What you will do
If a line in the entries below holds the string "help", copy it.
----------
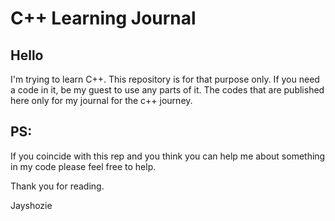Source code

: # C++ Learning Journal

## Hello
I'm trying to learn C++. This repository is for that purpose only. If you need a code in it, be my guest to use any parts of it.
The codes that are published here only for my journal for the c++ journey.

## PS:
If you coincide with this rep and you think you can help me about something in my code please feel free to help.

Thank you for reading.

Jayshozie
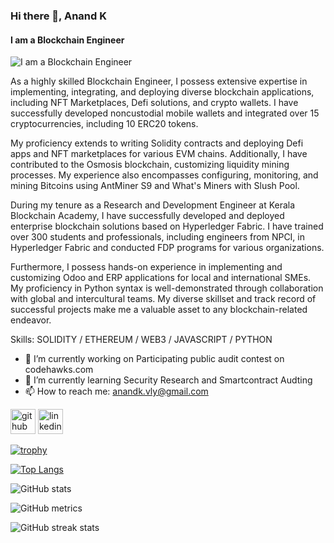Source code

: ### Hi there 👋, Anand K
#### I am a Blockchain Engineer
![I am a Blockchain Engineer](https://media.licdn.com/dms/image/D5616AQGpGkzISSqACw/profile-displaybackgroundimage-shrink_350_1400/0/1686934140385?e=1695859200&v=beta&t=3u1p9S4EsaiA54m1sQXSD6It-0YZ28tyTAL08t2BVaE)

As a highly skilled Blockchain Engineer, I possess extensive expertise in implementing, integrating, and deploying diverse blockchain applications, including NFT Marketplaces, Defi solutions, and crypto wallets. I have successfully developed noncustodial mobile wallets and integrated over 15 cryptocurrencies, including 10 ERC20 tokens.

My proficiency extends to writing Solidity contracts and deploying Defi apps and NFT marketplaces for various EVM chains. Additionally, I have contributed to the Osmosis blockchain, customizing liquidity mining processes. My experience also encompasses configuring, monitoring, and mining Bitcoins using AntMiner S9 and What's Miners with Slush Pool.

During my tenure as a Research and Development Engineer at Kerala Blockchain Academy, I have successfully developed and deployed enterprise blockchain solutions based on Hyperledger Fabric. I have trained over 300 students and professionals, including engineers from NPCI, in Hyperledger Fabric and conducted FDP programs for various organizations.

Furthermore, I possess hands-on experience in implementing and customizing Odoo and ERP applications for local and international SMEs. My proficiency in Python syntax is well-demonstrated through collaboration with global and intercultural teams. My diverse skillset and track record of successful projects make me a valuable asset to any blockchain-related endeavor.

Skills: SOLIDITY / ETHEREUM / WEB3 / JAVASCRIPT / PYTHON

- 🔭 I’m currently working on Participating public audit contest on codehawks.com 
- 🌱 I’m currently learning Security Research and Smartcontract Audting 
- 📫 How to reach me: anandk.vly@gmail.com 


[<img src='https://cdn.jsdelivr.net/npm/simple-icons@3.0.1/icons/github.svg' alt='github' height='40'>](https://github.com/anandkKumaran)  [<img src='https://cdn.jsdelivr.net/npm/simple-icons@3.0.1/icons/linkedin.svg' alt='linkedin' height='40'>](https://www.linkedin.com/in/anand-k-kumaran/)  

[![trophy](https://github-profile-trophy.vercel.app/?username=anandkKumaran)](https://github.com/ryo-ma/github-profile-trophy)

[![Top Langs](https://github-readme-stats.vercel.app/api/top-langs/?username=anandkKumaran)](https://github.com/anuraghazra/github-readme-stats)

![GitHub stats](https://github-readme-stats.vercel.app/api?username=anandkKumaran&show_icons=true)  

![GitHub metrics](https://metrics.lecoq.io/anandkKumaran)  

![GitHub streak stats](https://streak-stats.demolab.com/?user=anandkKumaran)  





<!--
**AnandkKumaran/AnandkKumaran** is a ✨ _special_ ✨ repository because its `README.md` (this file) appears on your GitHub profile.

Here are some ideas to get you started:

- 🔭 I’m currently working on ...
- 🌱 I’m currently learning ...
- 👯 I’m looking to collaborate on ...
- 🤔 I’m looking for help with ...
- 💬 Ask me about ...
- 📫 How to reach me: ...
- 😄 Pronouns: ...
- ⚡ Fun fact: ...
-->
----------
Expected answer
If you coincide with this rep and you think you can help me about something in my code please feel free to help.
- 🤔 I’m looking for help with ...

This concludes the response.